Want to move to the top of the job candidate list on LinkedIn? Well, if you are willing to subscribe for a monthly fee, you can become what LinkedIn is calling a "featured applicant"--a way of helping to ensure that you are given preferential treatment. It's a sort of pay-to-play in the search results of hiring managers and recruiters that are outside of your network.
"We spoke with hundreds of job seekers to understand their needs and designed a package of features to help them stand out from the crowd, reach out to hiring decision makers and manage their job search more effectively," wrote Parker Barrile, director of product management at LinkedIn, in an April 13 blog post.

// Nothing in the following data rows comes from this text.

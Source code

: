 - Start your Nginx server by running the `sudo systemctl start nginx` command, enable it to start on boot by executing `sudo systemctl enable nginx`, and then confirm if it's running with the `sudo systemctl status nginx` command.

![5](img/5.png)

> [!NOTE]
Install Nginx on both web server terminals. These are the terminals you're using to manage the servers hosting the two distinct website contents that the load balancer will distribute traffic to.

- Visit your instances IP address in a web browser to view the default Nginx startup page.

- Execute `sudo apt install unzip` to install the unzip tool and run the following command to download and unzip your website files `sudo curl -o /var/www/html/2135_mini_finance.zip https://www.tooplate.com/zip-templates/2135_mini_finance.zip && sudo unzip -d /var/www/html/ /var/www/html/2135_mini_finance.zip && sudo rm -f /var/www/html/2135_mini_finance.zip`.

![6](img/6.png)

The newly released product portfolio has three levels: Basic ($19.95/mo), Job Seeker ($29.95/mo) and Job Seeker Plus ($49.95/mo). In all three, you are listed as a "Featured Applicant" for viewers of your profile, but the bigger differences come in the number of direct e-mails you are allowed to send to hiring managers in a month, as well as the number of introductions and search results of hiring managers you can view.
In "Basic," the e-mails are paid a la carte for $10; in "Job Seeker" you receive five a month and "Job Seeker Plus" gets you 10 a month. Other differences include the number of folders in the Profile Organizer you receive (five, 10 and 25); the number of profiles of hiring managers you are allowed to view in a month (100, 250 and 500 search results); and the number of introductions you are allowed in a month (10, 15 and 25).

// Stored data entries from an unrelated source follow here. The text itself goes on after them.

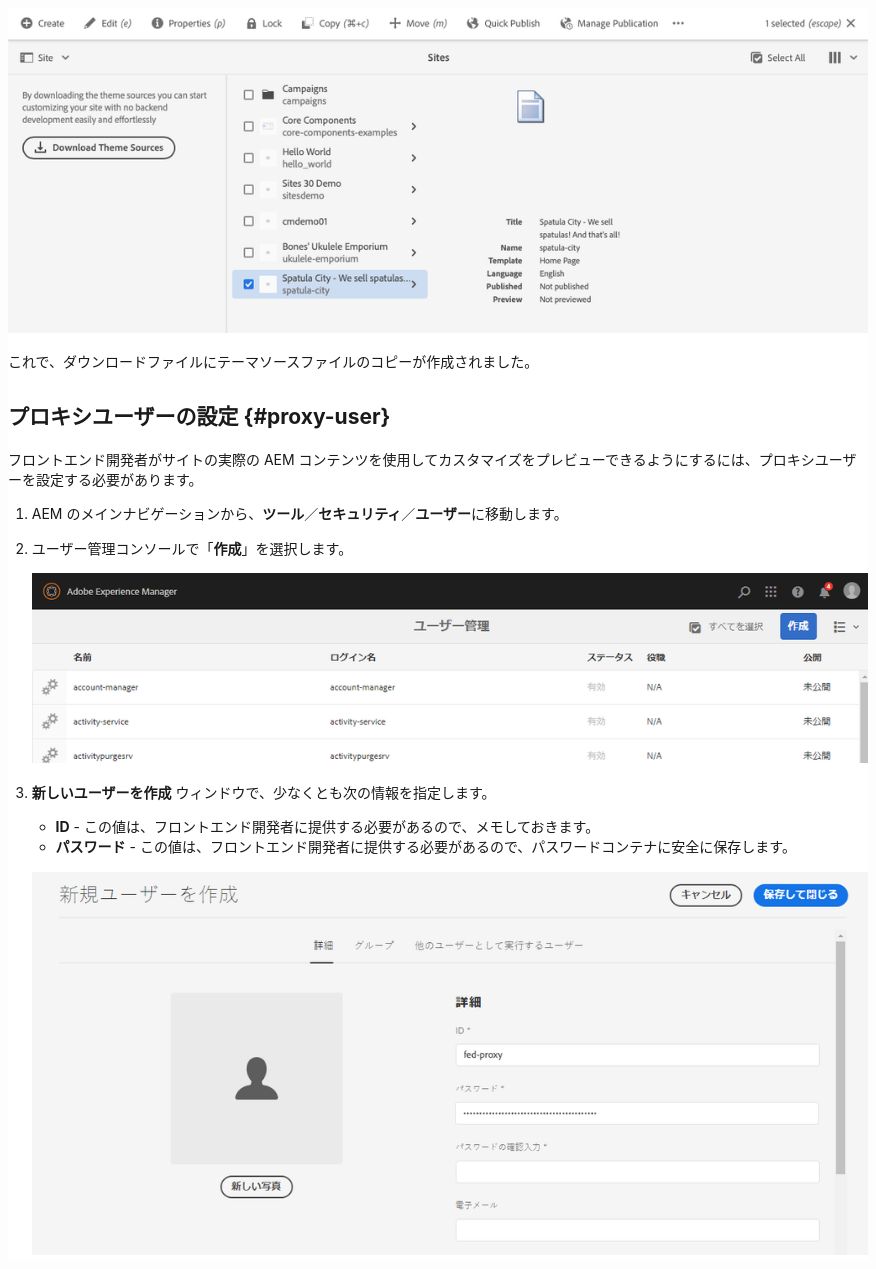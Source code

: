    ![テーマソースのダウンロード](assets/download-theme-sources.png)

これで、ダウンロードファイルにテーマソースファイルのコピーが作成されました。

## プロキシユーザーの設定 {#proxy-user}

フロントエンド開発者がサイトの実際の AEM コンテンツを使用してカスタマイズをプレビューできるようにするには、プロキシユーザーを設定する必要があります。

1. AEM のメインナビゲーションから、**ツール**／**セキュリティ**／**ユーザー**&#x200B;に移動します。
1. ユーザー管理コンソールで「**作成**」を選択します。

   ![ユーザー管理コンソール](assets/user-management-console.png)
1. **新しいユーザーを作成** ウィンドウで、少なくとも次の情報を指定します。
   * **ID** - この値は、フロントエンド開発者に提供する必要があるので、メモしておきます。
   * **パスワード** - この値は、フロントエンド開発者に提供する必要があるので、パスワードコンテナに安全に保存します。

   ![新しいユーザーの詳細](assets/new-user-details.png)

LinkedIn is also including in these products a 60 minute career-advice Webinar that is "a series of specific, tactical tips for how job seekers can make the most of LinkedIn's free and premium features."
Barlile told CIO.com a few additional things about the new premium services:
"When hiring managers log in to their LinkedIn accounts and view who's applied for a job, "they're highlighted and displayed in a more eye-catching way than a non-featured applicant," says Parker Barrile, director of product management at LinkedIn. Hiring managers, Barrile says, have responded positively: "These job seekers stand out to hiring managers because they've invested extra time and money to make their job search successful, so they know they're serious about it.""
What isn't clear is whether you are allowed to see the names of the people who have searched for you. Former premium services from LinkedIn allowed you to see descriptions like "a PR executive at XYZ company viewed your profile," rather than the actual name of the person. LinkedIn cited privacy reasons for not showing names--something a user might expect to see when shelling out monthly subscription fees.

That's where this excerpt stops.